What you need to do: If a line in the records below contains "following", copy that line.

Segment Start: Recorded data

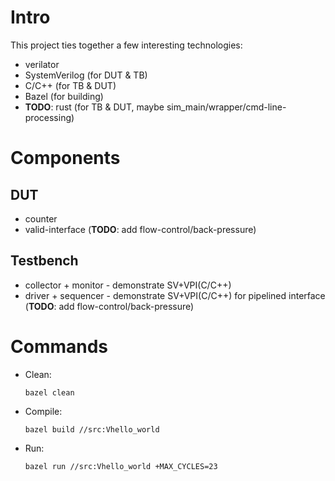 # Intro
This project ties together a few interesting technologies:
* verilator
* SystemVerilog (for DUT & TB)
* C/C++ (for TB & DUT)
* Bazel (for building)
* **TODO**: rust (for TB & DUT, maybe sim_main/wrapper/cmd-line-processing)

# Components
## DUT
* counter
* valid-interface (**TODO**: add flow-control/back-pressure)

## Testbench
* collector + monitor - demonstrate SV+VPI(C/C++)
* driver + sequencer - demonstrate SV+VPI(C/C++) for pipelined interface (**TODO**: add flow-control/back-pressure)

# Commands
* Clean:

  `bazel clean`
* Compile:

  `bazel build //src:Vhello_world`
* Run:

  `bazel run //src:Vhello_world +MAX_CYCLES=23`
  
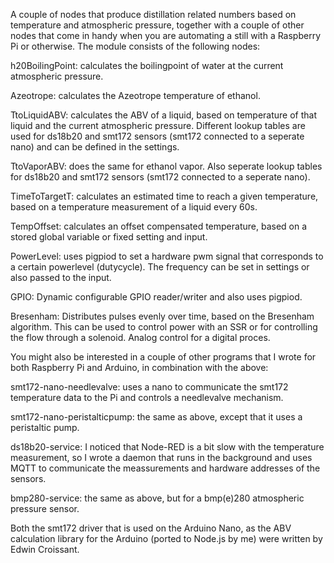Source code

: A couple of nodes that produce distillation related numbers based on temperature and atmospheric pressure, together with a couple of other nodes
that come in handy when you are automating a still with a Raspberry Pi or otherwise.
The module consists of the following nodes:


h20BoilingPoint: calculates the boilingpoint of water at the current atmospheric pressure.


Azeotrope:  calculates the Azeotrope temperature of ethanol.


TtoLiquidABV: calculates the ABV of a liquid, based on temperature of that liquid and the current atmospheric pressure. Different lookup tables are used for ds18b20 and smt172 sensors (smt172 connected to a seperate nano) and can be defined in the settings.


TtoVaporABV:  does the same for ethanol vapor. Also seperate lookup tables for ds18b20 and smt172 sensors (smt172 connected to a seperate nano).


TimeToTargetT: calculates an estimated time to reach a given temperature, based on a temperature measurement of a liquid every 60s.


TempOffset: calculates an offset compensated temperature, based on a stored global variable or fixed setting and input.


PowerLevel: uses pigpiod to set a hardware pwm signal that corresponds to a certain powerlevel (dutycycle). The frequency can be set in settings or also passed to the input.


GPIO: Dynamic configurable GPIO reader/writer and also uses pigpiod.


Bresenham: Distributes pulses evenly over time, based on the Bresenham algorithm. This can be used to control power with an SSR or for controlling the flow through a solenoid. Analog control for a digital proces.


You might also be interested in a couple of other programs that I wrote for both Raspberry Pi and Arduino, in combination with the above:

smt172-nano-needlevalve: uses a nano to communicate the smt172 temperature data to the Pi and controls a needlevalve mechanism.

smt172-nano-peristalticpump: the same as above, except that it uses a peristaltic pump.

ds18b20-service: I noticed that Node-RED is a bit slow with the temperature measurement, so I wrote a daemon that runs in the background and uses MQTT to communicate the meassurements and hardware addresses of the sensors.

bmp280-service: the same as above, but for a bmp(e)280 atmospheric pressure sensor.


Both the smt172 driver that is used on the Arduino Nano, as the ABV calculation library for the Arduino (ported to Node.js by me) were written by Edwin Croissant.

Segment End: Recorded data
Segment Start: Recorded data

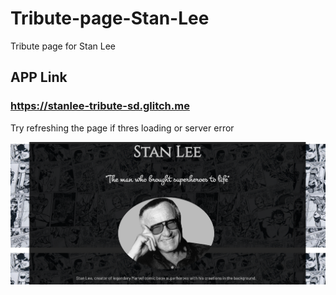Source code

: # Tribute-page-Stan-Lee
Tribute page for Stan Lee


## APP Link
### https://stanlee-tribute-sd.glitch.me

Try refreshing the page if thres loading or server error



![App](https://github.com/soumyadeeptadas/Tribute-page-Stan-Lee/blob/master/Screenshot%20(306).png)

Segment End: Recorded data
Segment Start: Recorded data

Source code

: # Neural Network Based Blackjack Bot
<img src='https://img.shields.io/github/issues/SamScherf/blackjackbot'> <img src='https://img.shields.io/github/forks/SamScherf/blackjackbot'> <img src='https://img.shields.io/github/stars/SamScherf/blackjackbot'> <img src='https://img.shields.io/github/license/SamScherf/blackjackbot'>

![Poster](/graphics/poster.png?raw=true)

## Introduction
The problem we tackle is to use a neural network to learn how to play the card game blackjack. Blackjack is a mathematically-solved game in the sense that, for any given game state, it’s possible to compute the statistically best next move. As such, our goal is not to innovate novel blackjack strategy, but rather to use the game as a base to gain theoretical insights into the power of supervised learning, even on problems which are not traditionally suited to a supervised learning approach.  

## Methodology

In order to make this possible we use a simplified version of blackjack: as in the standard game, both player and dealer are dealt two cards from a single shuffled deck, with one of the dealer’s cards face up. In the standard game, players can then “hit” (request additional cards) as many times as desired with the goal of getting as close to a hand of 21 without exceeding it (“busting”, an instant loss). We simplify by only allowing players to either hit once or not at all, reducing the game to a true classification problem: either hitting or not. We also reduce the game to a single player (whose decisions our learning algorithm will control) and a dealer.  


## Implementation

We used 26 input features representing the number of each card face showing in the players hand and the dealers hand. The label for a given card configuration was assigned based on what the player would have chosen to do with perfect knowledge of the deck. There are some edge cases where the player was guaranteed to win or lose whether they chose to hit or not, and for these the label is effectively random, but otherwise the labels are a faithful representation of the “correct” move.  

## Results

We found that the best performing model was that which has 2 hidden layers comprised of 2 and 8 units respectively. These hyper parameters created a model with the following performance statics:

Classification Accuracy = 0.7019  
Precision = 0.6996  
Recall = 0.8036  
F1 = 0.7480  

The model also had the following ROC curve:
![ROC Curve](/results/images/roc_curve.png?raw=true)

Segment End: Recorded data

Problem solution:
The module consists of the following nodes:
We found that the best performing model was that which has 2 hidden layers comprised of 2 and 8 units respectively. These hyper parameters created a model with the following performance statics:
The model also had the following ROC curve:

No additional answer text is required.